_Saved data entries_.

- Opening Delimiter -

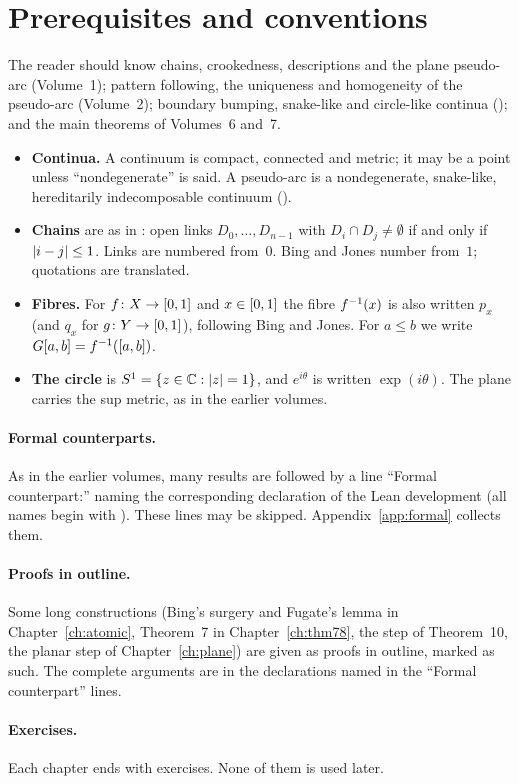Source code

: \section{Prerequisites and conventions}\label{sec:intro-conv}

The reader should know chains, crookedness, descriptions and the plane pseudo-arc (Volume~1); pattern following, the uniqueness and homogeneity of the
pseudo-arc (Volume~2); boundary bumping, snake-like and circle-like continua (); and the main theorems of Volumes~6 and~7.

\begin{itemize}
\item \textbf{Continua.} A continuum is compact, connected and metric; it may be a point unless ``nondegenerate'' is said. A pseudo-arc is a nondegenerate,
snake-like, hereditarily indecomposable continuum ().
\item \textbf{Chains} are as in : open links $D_0,\dots,D_{n-1}$ with $D_i\cap D_j\ne\emptyset$ if and only if $\abs{i-j}\le1$. Links are
numbered from~$0$. Bing and Jones number from~$1$; quotations are translated.
\item \textbf{Fibres.} For $f\colon X\to\I$ and $x\in\I$ the fibre $\fib fx$ is also written $p_x$ (and $q_x$ for $g\colon Y\to\I$), following Bing and Jones.
For $a\le b$ we write $\G ab=\fib f{[a,b]}$.
\item \textbf{The circle} is $\Sph=\set{z\in\C:\abs z=1}$, and $e^{i\theta}$ is written $\exp(i\theta)$. The plane carries the sup metric, as in the earlier
volumes.
\end{itemize}

\paragraph{Formal counterparts.} As in the earlier volumes, many results are followed by a line ``Formal counterpart:'' naming the corresponding declaration of the
Lean development (all names begin with ). These lines may be skipped. Appendix~\ref{app:formal} collects them.

\paragraph{Proofs in outline.} Some long constructions (Bing's surgery and Fugate's lemma in Chapter~\ref{ch:atomic}, Theorem~7 in Chapter~\ref{ch:thm78}, the
step of Theorem~10, the planar step of Chapter~\ref{ch:plane}) are given as proofs in outline, marked as such. The complete arguments are in the declarations named in the ``Formal counterpart'' lines.

\paragraph{Exercises.} Each chapter ends with exercises. None of them is used later.
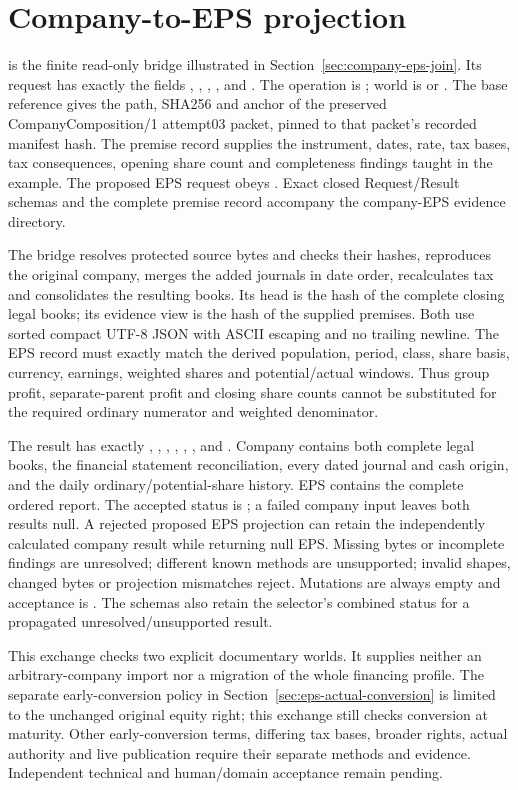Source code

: \section{Company-to-EPS projection}
\label{sec:company-eps-records}

 is the finite read-only bridge illustrated in
Section~\ref{sec:company-eps-join}. Its request has exactly the fields
, , , ,
 and . The operation is ; world is
 or . The base reference gives the path,
SHA256 and anchor of the preserved CompanyComposition/1 attempt03 packet,
pinned to that packet's recorded manifest hash. The premise record supplies
the instrument, dates, rate, tax bases, tax consequences, opening share count
and completeness findings taught in the example. The proposed EPS request
obeys . Exact closed Request/Result schemas and the complete
premise record accompany the company-EPS evidence directory.

The bridge resolves protected source bytes and checks their hashes, reproduces
the original company, merges the added journals in date order, recalculates
tax and consolidates the resulting books. Its head is the hash of the complete
closing legal books; its evidence view is the hash of the supplied premises.
Both use sorted compact UTF-8 JSON with ASCII escaping and no trailing newline.
The EPS record must exactly match the derived population, period, class,
share basis, currency, earnings, weighted shares and potential/actual windows.
Thus group profit, separate-parent profit and closing share counts cannot be
substituted for the required ordinary numerator and weighted denominator.

The result has exactly , , ,
, , ,  and
. Company contains both complete legal books, the financial
statement reconciliation, every dated journal and cash origin, and the daily
ordinary/potential-share history. EPS contains the complete ordered report.
The accepted status is ; a failed company input
leaves both results null. A rejected proposed EPS projection can retain the
independently calculated company result while returning null EPS. Missing
bytes or incomplete findings are unresolved; different known methods are
unsupported; invalid shapes, changed bytes or projection mismatches reject.
Mutations are always empty and acceptance is
. The schemas also retain the selector's
combined  status for a propagated unresolved/unsupported result.

This exchange checks two explicit documentary worlds. It supplies neither
an arbitrary-company import nor a migration of the whole financing profile.
The separate early-conversion policy in Section~\ref{sec:eps-actual-conversion} is
limited to the unchanged original equity right; this exchange still checks
conversion at maturity. Other early-conversion terms, differing tax bases,
broader rights, actual authority and live publication require their separate
methods and evidence. Independent technical and human/domain acceptance
remain pending.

- Closing Delimiter -

_What is expected_.
From the records above, pick out and copy each line holding the word "snake".

_Exercise result_.
pseudo-arc (Volume~2); boundary bumping, snake-like and circle-like continua (); and the main theorems of Volumes~6 and~7.
snake-like, hereditarily indecomposable continuum ().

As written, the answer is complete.